Why architecture matters here
ML fails on operations, not on algorithms. The model that got 0.94 F1 in the notebook now serves at 0.72 because the feature store diverged from the training pipeline. The model that shipped is now hallucinating because label drift went unnoticed. The regulator asks for lineage and no one can produce it.
The architecture matters because every one of these failures is preventable with the right substrate. A feature store enforces training/serving parity. A model registry provides lineage. Monitoring catches drift. Governance produces audit trail.
With the pieces in place, the model is one small thing inside a large, reliable system.
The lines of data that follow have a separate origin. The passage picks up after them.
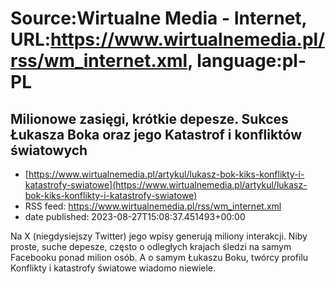 # Source:Wirtualne Media - Internet, URL:https://www.wirtualnemedia.pl/rss/wm_internet.xml, language:pl-PL

## Milionowe zasięgi, krótkie depesze. Sukces Łukasza Boka oraz jego Katastrof i konfliktów światowych
 - [https://www.wirtualnemedia.pl/artykul/lukasz-bok-kiks-konflikty-i-katastrofy-swiatowe](https://www.wirtualnemedia.pl/artykul/lukasz-bok-kiks-konflikty-i-katastrofy-swiatowe)
 - RSS feed: https://www.wirtualnemedia.pl/rss/wm_internet.xml
 - date published: 2023-08-27T15:08:37.451493+00:00

Na X (niegdysiejszy Twitter) jego wpisy generują miliony interakcji. Niby proste, suche depesze, często o odległych krajach śledzi na samym Facebooku ponad milion osób. A o samym Łukaszu Boku, twórcy profilu Konflikty i katastrofy światowe wiadomo niewiele.

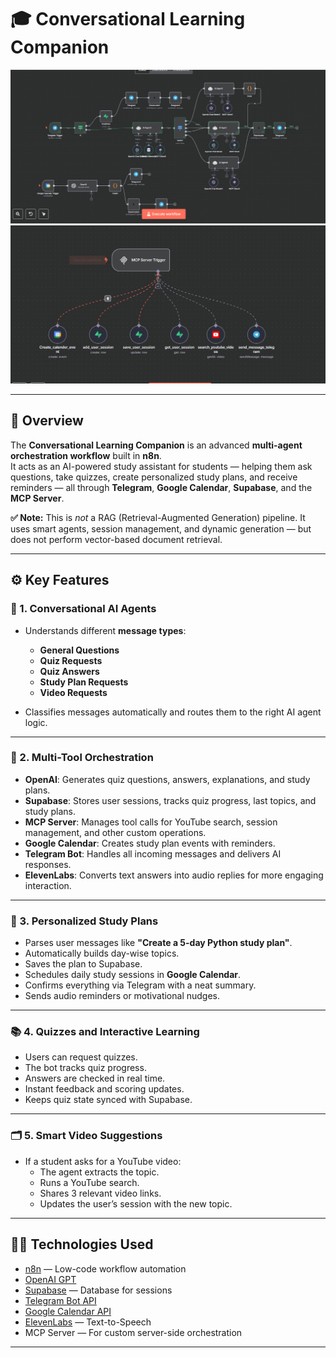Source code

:# 🎓 Conversational Learning Companion

![Learning Companion Workflow](./Learning_companion_workflow.png)
![MCP Server Workflow](./MCP_server_workflow.png)

---

## 📌 Overview

The **Conversational Learning Companion** is an advanced **multi-agent orchestration workflow** built in **n8n**.  
It acts as an AI-powered study assistant for students — helping them ask questions, take quizzes, create personalized study plans, and receive reminders — all through **Telegram**, **Google Calendar**, **Supabase**, and the **MCP Server**.

**✅ Note:** This is *not* a RAG (Retrieval-Augmented Generation) pipeline. It uses smart agents, session management, and dynamic generation — but does not perform vector-based document retrieval.

---

## ⚙️ Key Features

### 🤖 1. Conversational AI Agents
- Understands different **message types**:
  - **General Questions**
  - **Quiz Requests**
  - **Quiz Answers**
  - **Study Plan Requests**
  - **Video Requests**

- Classifies messages automatically and routes them to the right AI agent logic.

---

### 🧩 2. Multi-Tool Orchestration
- **OpenAI**: Generates quiz questions, answers, explanations, and study plans.
- **Supabase**: Stores user sessions, tracks quiz progress, last topics, and study plans.
- **MCP Server**: Manages tool calls for YouTube search, session management, and other custom operations.
- **Google Calendar**: Creates study plan events with reminders.
- **Telegram Bot**: Handles all incoming messages and delivers AI responses.
- **ElevenLabs**: Converts text answers into audio replies for more engaging interaction.

---

### 🔄 3. Personalized Study Plans
- Parses user messages like **"Create a 5-day Python study plan"**.
- Automatically builds day-wise topics.
- Saves the plan to Supabase.
- Schedules daily study sessions in **Google Calendar**.
- Confirms everything via Telegram with a neat summary.
- Sends audio reminders or motivational nudges.

---

### 📚 4. Quizzes and Interactive Learning
- Users can request quizzes.
- The bot tracks quiz progress.
- Answers are checked in real time.
- Instant feedback and scoring updates.
- Keeps quiz state synced with Supabase.

---

### 🗂️ 5. Smart Video Suggestions
- If a student asks for a YouTube video:
  - The agent extracts the topic.
  - Runs a YouTube search.
  - Shares 3 relevant video links.
  - Updates the user’s session with the new topic.

---

## 🧑‍💻 Technologies Used

- [n8n](https://n8n.io) — Low-code workflow automation
- [OpenAI GPT](https://openai.com)
- [Supabase](https://supabase.com) — Database for sessions
- [Telegram Bot API](https://core.telegram.org/bots/api)
- [Google Calendar API](https://developers.google.com/calendar)
- [ElevenLabs](https://elevenlabs.io) — Text-to-Speech
- MCP Server — For custom server-side orchestration

---
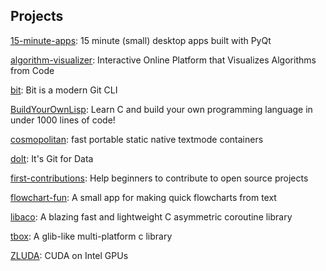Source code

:## Projects
[15-minute-apps](https://github.com/learnpyqt/15-minute-apps): 15 minute (small) desktop apps built with PyQt

[algorithm-visualizer](https://github.com/algorithm-visualizer/algorithm-visualizer): Interactive Online Platform that Visualizes Algorithms from Code

[bit](https://github.com/chriswalz/bit): Bit is a modern Git CLI

[BuildYourOwnLisp](https://github.com/orangeduck/BuildYourOwnLisp): Learn C and build your own programming language in under 1000 lines of code!

[cosmopolitan](https://github.com/jart/cosmopolitan): fast portable static native textmode containers

[dolt](https://github.com/dolthub/dolt): It's Git for Data

[first-contributions](https://github.com/firstcontributions/first-contributions): Help beginners to contribute to open source projects

[flowchart-fun](https://github.com/tone-row/flowchart-fun): A small app for making quick flowcharts from text

[libaco](https://github.com/hnes/libaco): A blazing fast and lightweight C asymmetric coroutine library

[tbox](https://github.com/tboox/tbox): A glib-like multi-platform c library

[ZLUDA](https://github.com/vosen/ZLUDA): CUDA on Intel GPUs
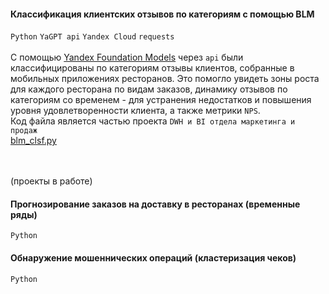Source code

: #### Классификация клиентских отзывов по категориям с помощью BLM
`Python` `YaGPT api` `Yandex Cloud` `requests` <br><br>
С помощью [Yandex Foundation Models](https://console.yandex.cloud/folders/b1gmn9fab47da6hqger3/foundation-models/overview) через `api` были классифицированы по категориям отзывы клиентов, собранные в мобильных приложениях ресторанов. Это помогло увидеть зоны роста для каждого ресторана по видам заказов, динамику отзывов по категориям со временем - для устранения недостатков и повышения уровня удовлетворенности клиента, а также метрики `NPS`. <br>
Код файла является частью проекта `DWH и BI отдела маркетинга и продаж` <br>
[blm_clsf.py](https://github.com/annapavlovads/DA_portfolio/blob/main/ml_models/blm_model_comment_classification/blm_clsf.py)<br><br>
<br>

(проекты в работе)

#### Прогнозирование заказов на доставку в ресторанах (временные ряды) 
`Python` 

#### Обнаружение мошеннических операций (кластеризация чеков)
`Python`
The architecture: every piece explained
The top strip is the data-to-model flow. Data lake holds raw and curated data (Iceberg or Delta commonly). Feature store exposes both offline (batch, historical) and online (low-latency) feature views; a shared definition ensures training and serving see the same values. Training runs distributed with experiment tracking; every run logs code, data snapshot, hyperparameters, and metrics. Model registry stores versioned model artifacts with metadata and approval workflow.
The middle row is the serving and observation loop. Serving exposes online (real-time) and batch (offline scoring) inference. Shadow / canary splits traffic to compare new vs current model without user impact. Monitoring tracks input drift, prediction distribution, latency, and business quality (when labels arrive). Feedback loop writes labels back to the data lake for the next training cycle.
The lower rows are the substrate. Governance holds lineage (which data → which model), approval workflow, and audit. Compute plane allocates GPU and CPU with quotas per team. Metadata + orchestration — MLflow, Kubeflow, Airflow — orchestrates DAGs and stores metadata so every model in production is traceable back to its raw data.
End-to-end flow
End-to-end: a fraud team registers a new feature — transaction velocity per user last 24h. The feature store materializes it in both offline (nightly batch to Iceberg) and online (streaming to Redis) modes with a shared definition. A training run reads offline features, trains a gradient-boosted model, and logs run metadata. The model artifact is registered as v42 with metrics. Approval workflow requires a data-science lead to sign off. Deployment routes 5% shadow traffic to v42; monitoring shows fraud recall +3% with acceptable latency. Canary promotes to 50%. Monitoring holds. Full promotion to 100%. Two weeks in, monitoring detects input drift on velocity; the feature engineer investigates; a retraining is triggered from the same DAG. Every step has lineage.